(Records contained in a dataset)
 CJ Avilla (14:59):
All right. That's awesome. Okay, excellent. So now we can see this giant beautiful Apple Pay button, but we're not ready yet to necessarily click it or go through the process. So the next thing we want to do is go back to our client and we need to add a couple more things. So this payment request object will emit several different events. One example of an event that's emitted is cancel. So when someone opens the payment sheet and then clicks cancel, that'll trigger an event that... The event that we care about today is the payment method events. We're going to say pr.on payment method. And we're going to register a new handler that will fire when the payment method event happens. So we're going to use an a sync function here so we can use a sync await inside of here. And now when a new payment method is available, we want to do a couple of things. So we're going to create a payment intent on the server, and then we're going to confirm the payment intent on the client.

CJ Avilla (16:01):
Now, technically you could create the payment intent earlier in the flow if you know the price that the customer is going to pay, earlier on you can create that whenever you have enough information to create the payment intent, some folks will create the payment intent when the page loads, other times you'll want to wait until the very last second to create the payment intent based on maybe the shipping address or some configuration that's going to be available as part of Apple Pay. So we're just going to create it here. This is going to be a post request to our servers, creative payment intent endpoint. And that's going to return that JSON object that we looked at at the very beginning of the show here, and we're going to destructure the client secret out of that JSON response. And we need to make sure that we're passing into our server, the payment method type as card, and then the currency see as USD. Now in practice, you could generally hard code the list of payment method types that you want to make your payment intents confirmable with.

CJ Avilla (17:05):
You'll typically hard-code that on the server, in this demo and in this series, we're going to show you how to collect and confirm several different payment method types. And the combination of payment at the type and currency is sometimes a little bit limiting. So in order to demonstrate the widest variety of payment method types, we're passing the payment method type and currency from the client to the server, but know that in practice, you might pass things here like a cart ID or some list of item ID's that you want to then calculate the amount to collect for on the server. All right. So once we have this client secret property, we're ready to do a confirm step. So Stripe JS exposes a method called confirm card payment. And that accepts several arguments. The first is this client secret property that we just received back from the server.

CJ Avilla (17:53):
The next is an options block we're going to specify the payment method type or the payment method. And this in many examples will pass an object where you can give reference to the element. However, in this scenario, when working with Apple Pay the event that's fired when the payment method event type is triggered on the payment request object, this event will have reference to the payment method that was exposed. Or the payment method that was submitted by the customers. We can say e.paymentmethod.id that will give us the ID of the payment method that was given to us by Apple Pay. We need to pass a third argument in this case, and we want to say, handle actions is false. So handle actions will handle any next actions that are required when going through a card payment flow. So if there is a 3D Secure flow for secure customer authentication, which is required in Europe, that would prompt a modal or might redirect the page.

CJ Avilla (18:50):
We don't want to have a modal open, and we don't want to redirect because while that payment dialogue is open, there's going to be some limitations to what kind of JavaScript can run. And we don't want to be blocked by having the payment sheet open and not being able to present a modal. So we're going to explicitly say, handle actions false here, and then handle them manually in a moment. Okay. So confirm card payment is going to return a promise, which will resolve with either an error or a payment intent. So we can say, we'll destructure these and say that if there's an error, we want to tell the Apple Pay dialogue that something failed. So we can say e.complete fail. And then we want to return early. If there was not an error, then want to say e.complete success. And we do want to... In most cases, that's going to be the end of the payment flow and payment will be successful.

[Exercise aim] Every line of the data above that includes "Avilla" should be listed.

[Task output]
 CJ Avilla (14:59):
CJ Avilla (16:01):
CJ Avilla (17:05):
CJ Avilla (17:53):
CJ Avilla (18:50):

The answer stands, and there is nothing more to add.